Data Start Marker

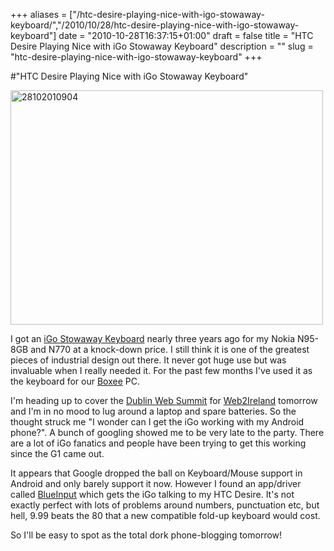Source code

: +++
aliases = ["/htc-desire-playing-nice-with-igo-stowaway-keyboard/","/2010/10/28/htc-desire-playing-nice-with-igo-stowaway-keyboard"]
date = "2010-10-28T16:37:15+01:00"
draft = false
title = "HTC Desire Playing Nice with iGo Stowaway Keyboard"
description = ""
slug = "htc-desire-playing-nice-with-igo-stowaway-keyboard"
+++

#"HTC Desire Playing Nice with iGo Stowaway Keyboard"


 <div class='p_embed p_image_embed'>
<a href="http://getfile6.posterous.com/getfile/files.posterous.com/conoroneill/Wa9fz8yTeSLqDXJaDZ6Fxjcp6MUxSabJsqSQTnD8eLJJP55aHsAKvkgAIVCF/28102010904.jpg.scaled.1000.jpg"><img alt="28102010904" height="375" src="http://getfile5.posterous.com/getfile/files.posterous.com/conoroneill/4AzWW88gsZ0OXsGF8os090vwQD1vo1ho2orKZW4BWSrWFzyhXdftW4qSUCK3/28102010904.jpg.scaled.500.jpg" width="500" /></a>
</div>
<p>I got an <a href="http://www.amazon.com/Stowaway-Ultra-Slim-Bluetooth-Keyboard-Handhelds/dp/B0002OKCXE">iGo Stowaway Keyboard</a> nearly three years ago for my Nokia N95-8GB and N770 at a knock-down price. I still think it is one of the greatest pieces of industrial design out there. It never got huge use but was invaluable when I really needed it. For the past few months I&#39;ve used it as the keyboard for our <a href="http://www.boxee.tv/">Boxee</a> PC.</p><p /><div>I&#39;m heading up to cover the <a href="http://www.dublinwebsummit.com/">Dublin Web Summit</a> for <a href="http://www.web2ireland.org/">Web2Ireland</a> tomorrow and I&#39;m in no mood to lug around a laptop and spare batteries. So the thought struck me &quot;I wonder can I get the iGo working with my Android phone?&quot;. A bunch of googling showed me to be very late to the party. There are a lot of iGo fanatics and people have been trying to get this working since the G1 came out.</div> <p /><div>It appears that Google dropped the ball on Keyboard/Mouse support in Android and only barely support it now. However I found an app/driver called <a href="http://www.teksoftco.com/index.php?section=blueinputandroid">BlueInput</a> which gets the iGo talking to my HTC Desire. It&#39;s not exactly perfect with lots of problems around numbers, punctuation etc, but hell, 9.99 beats the 80 that a new compatible fold-up keyboard would cost.</div> <p /><div>So I&#39;ll be easy to spot as the total dork phone-blogging tomorrow!</div>
 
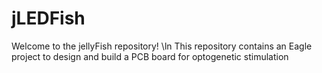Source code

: # jLEDFish

Welcome to the jellyFish repository! \ln
This repository contains an Eagle project to design and build a PCB board for optogenetic stimulation
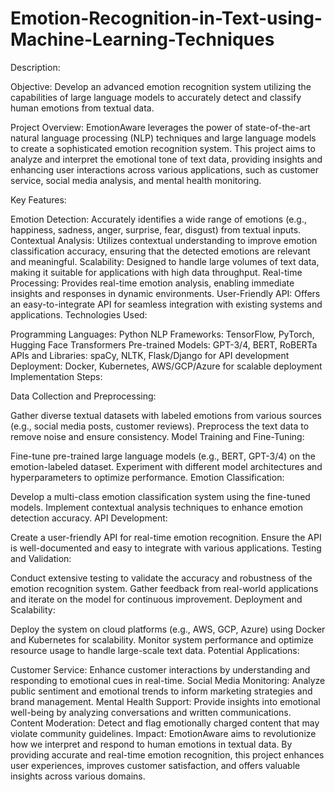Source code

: #  Emotion-Recognition-in-Text-using-Machine-Learning-Techniques
Description:

Objective:
Develop an advanced emotion recognition system utilizing the capabilities of large language models to accurately detect and classify human emotions from textual data.

Project Overview:
EmotionAware leverages the power of state-of-the-art natural language processing (NLP) techniques and large language models to create a sophisticated emotion recognition system. This project aims to analyze and interpret the emotional tone of text data, providing insights and enhancing user interactions across various applications, such as customer service, social media analysis, and mental health monitoring.

Key Features:

Emotion Detection: Accurately identifies a wide range of emotions (e.g., happiness, sadness, anger, surprise, fear, disgust) from textual inputs.
Contextual Analysis: Utilizes contextual understanding to improve emotion classification accuracy, ensuring that the detected emotions are relevant and meaningful.
Scalability: Designed to handle large volumes of text data, making it suitable for applications with high data throughput.
Real-time Processing: Provides real-time emotion analysis, enabling immediate insights and responses in dynamic environments.
User-Friendly API: Offers an easy-to-integrate API for seamless integration with existing systems and applications.
Technologies Used:

Programming Languages: Python
NLP Frameworks: TensorFlow, PyTorch, Hugging Face Transformers
Pre-trained Models: GPT-3/4, BERT, RoBERTa
APIs and Libraries: spaCy, NLTK, Flask/Django for API development
Deployment: Docker, Kubernetes, AWS/GCP/Azure for scalable deployment
Implementation Steps:

Data Collection and Preprocessing:

Gather diverse textual datasets with labeled emotions from various sources (e.g., social media posts, customer reviews).
Preprocess the text data to remove noise and ensure consistency.
Model Training and Fine-Tuning:

Fine-tune pre-trained large language models (e.g., BERT, GPT-3/4) on the emotion-labeled dataset.
Experiment with different model architectures and hyperparameters to optimize performance.
Emotion Classification:

Develop a multi-class emotion classification system using the fine-tuned models.
Implement contextual analysis techniques to enhance emotion detection accuracy.
API Development:

Create a user-friendly API for real-time emotion recognition.
Ensure the API is well-documented and easy to integrate with various applications.
Testing and Validation:

Conduct extensive testing to validate the accuracy and robustness of the emotion recognition system.
Gather feedback from real-world applications and iterate on the model for continuous improvement.
Deployment and Scalability:

Deploy the system on cloud platforms (e.g., AWS, GCP, Azure) using Docker and Kubernetes for scalability.
Monitor system performance and optimize resource usage to handle large-scale text data.
Potential Applications:

Customer Service: Enhance customer interactions by understanding and responding to emotional cues in real-time.
Social Media Monitoring: Analyze public sentiment and emotional trends to inform marketing strategies and brand management.
Mental Health Support: Provide insights into emotional well-being by analyzing conversations and written communications.
Content Moderation: Detect and flag emotionally charged content that may violate community guidelines.
Impact:
EmotionAware aims to revolutionize how we interpret and respond to human emotions in textual data. By providing accurate and real-time emotion recognition, this project enhances user experiences, improves customer satisfaction, and offers valuable insights across various domains.
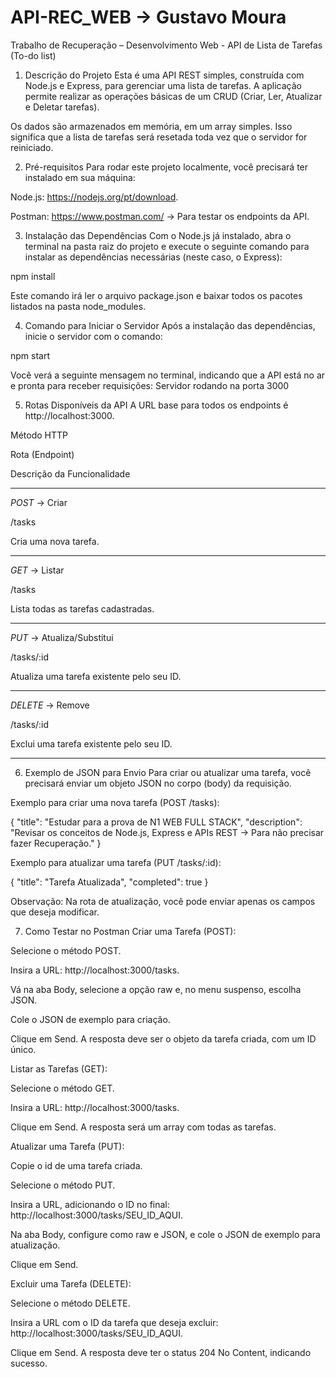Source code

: # API-REC_WEB -> Gustavo Moura
Trabalho de Recuperação – Desenvolvimento Web - API de Lista de Tarefas (To-do list)

1. Descrição do Projeto
Esta é uma API REST simples, construída com Node.js e Express, para gerenciar uma lista de tarefas. A aplicação permite realizar as operações básicas de um CRUD (Criar, Ler, Atualizar e Deletar tarefas).

Os dados são armazenados em memória, em um array simples. Isso significa que a lista de tarefas será resetada toda vez que o servidor for reiniciado.

2. Pré-requisitos
Para rodar este projeto localmente, você precisará ter instalado em sua máquina:

Node.js: https://nodejs.org/pt/download.

Postman: https://www.postman.com/ -> Para testar os endpoints da API.

3. Instalação das Dependências
Com o Node.js já instalado, abra o terminal na pasta raiz do projeto e execute o seguinte comando para instalar as dependências necessárias (neste caso, o Express):

npm install

Este comando irá ler o arquivo package.json e baixar todos os pacotes listados na pasta node_modules.

4. Comando para Iniciar o Servidor
Após a instalação das dependências, inicie o servidor com o comando:

npm start

Você verá a seguinte mensagem no terminal, indicando que a API está no ar e pronta para receber requisições:
Servidor rodando na porta 3000

5. Rotas Disponíveis da API
A URL base para todos os endpoints é http://localhost:3000.

Método HTTP

Rota (Endpoint)

Descrição da Funcionalidade

-------------------------------------------

*POST* -> Criar

/tasks

Cria uma nova tarefa.

-------------------------------------------

*GET* -> Listar

/tasks

Lista todas as tarefas cadastradas.

-------------------------------------------

*PUT* -> Atualiza/Substitui

/tasks/:id

Atualiza uma tarefa existente pelo seu ID.

-------------------------------------------

*DELETE* -> Remove

/tasks/:id

Exclui uma tarefa existente pelo seu ID.

-------------------------------------------

6. Exemplo de JSON para Envio
Para criar ou atualizar uma tarefa, você precisará enviar um objeto JSON no corpo (body) da requisição.

Exemplo para criar uma nova tarefa (POST /tasks):

{
  "title": "Estudar para a prova de N1 WEB FULL STACK",
  "description": "Revisar os conceitos de Node.js, Express e APIs REST -> Para não precisar fazer Recuperação."
}

Exemplo para atualizar uma tarefa (PUT /tasks/:id):

{
  "title": "Tarefa Atualizada",
  "completed": true
}

Observação: Na rota de atualização, você pode enviar apenas os campos que deseja modificar.

7. Como Testar no Postman
Criar uma Tarefa (POST):

Selecione o método POST.

Insira a URL: http://localhost:3000/tasks.

Vá na aba Body, selecione a opção raw e, no menu suspenso, escolha JSON.

Cole o JSON de exemplo para criação.

Clique em Send. A resposta deve ser o objeto da tarefa criada, com um ID único.

Listar as Tarefas (GET):

Selecione o método GET.

Insira a URL: http://localhost:3000/tasks.

Clique em Send. A resposta será um array com todas as tarefas.

Atualizar uma Tarefa (PUT):

Copie o id de uma tarefa criada.

Selecione o método PUT.

Insira a URL, adicionando o ID no final: http://localhost:3000/tasks/SEU_ID_AQUI.

Na aba Body, configure como raw e JSON, e cole o JSON de exemplo para atualização.

Clique em Send.

Excluir uma Tarefa (DELETE):

Selecione o método DELETE.

Insira a URL com o ID da tarefa que deseja excluir: http://localhost:3000/tasks/SEU_ID_AQUI.

Clique em Send. A resposta deve ter o status 204 No Content, indicando sucesso.
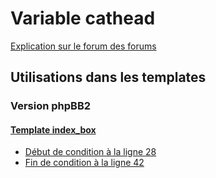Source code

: # Variable cathead
[Explication sur le forum des forums](http://forum.forumactif.com/t294113-listing-des-variables#cathead)
## Utilisations dans les templates
### Version phpBB2
#### [Template index_box](subsilver/index_box.md)
* [Début de condition à la ligne 28](../subsilver/index_box.tpl#L28)
* [Fin de condition à la ligne 42](../subsilver/index_box.tpl#L42)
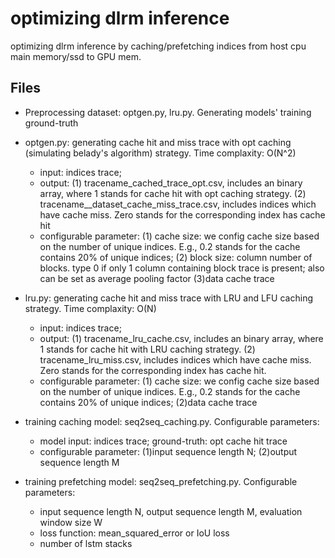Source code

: # optimizing dlrm inference

optimizing dlrm inference by caching/prefetching indices from host cpu main memory/ssd to GPU mem.

## Files
 - Preprocessing dataset: optgen.py, lru.py. Generating models' training ground-truth
  - optgen.py: generating cache hit and miss trace with opt caching (simulating belady's algorithm) strategy. Time complaxity: O(N^2) 
    - input: indices trace; 
    - output: (1) tracename_cached_trace_opt.csv, includes an binary array, where 1 stands for cache hit with opt caching strategy. (2) tracename__dataset_cache_miss_trace.csv, includes indices which have cache miss. Zero stands for the corresponding index has cache hit
    - configurable parameter: (1) cache size: we config cache size based on the number of unique indices. E.g., 0.2 stands for the cache contains 20% of unique indices; (2) block size: column number of blocks. type 0 if only 1 column containing block trace is present; also can be set as average pooling factor (3)data cache trace


  - lru.py: generating cache hit and miss trace with LRU and LFU caching strategy. Time complaxity: O(N) 
     - input: indices trace; 
     - output: (1) tracename_lru_cache.csv, includes an binary array, where 1 stands for cache hit with LRU caching strategy. (2) tracename_lru_miss.csv, includes indices which have cache miss. Zero stands for the corresponding index has cache hit.
      - configurable parameter: (1) cache size: we config cache size based on the number of unique indices. E.g., 0.2 stands for the cache contains 20% of unique indices; (2)data cache trace

 - training caching model: seq2seq_caching.py. Configurable parameters:
   - model input: indices trace; ground-truth: opt cache hit trace
   - configurable parameter: (1)input sequence length N; (2)output sequence length M

 - training prefetching model: seq2seq_prefetching.py. Configurable parameters:
   - input sequence length N, output sequence length M, evaluation window size W
   - loss function: mean_squared_error or IoU loss
   - number of lstm stacks

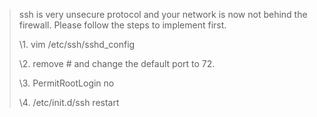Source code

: > ssh is very unsecure protocol and your network is now not behind the firewall. Please follow the steps to implement first.
>
>  
>
> \1. vim /etc/ssh/sshd_config
>
> \2. remove # and change the default port to 72.
>
> \3. PermitRootLogin no
>
> \4. /etc/init.d/ssh restart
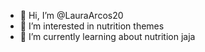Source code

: - 👋 Hi, I’m @LauraArcos20
- 👀 I’m interested in nutrition themes 
- 🌱 I’m currently learning about nutrition jaja
<!---
LauraArcos20/LauraArcos20 is a ✨ special ✨ repository because its `README.md` (this file) appears on your GitHub profile.
You can click the Preview link to take a look at your changes.
--->
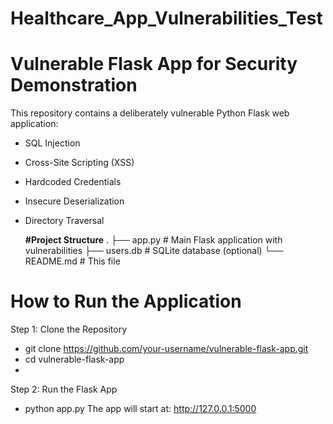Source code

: # Healthcare_App_Vulnerabilities_Test

# Vulnerable Flask App for Security Demonstration

This repository contains a deliberately vulnerable Python Flask web application:

- SQL Injection
- Cross-Site Scripting (XSS)
- Hardcoded Credentials
- Insecure Deserialization
- Directory Traversal

  **#Project Structure**
  .
├── app.py # Main Flask application with vulnerabilities
├── users.db # SQLite database (optional)
└── README.md # This file

# How to Run the Application
Step 1: Clone the Repository
- git clone https://github.com/your-username/vulnerable-flask-app.git
- cd vulnerable-flask-app
- 
Step 2: Run the Flask App
- python app.py
  The app will start at: http://127.0.0.1:5000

Data End Marker

About this task ->
Your answer must be an exact copy of the lines from the start of the entries through the line with "<div class='p_embed p_image_embed'>", with no pictures.

Expected answer ->
Source code

: +++
aliases = ["/htc-desire-playing-nice-with-igo-stowaway-keyboard/","/2010/10/28/htc-desire-playing-nice-with-igo-stowaway-keyboard"]
date = "2010-10-28T16:37:15+01:00"
draft = false
title = "HTC Desire Playing Nice with iGo Stowaway Keyboard"
description = ""
slug = "htc-desire-playing-nice-with-igo-stowaway-keyboard"
+++

#"HTC Desire Playing Nice with iGo Stowaway Keyboard"


 <div class='p_embed p_image_embed'>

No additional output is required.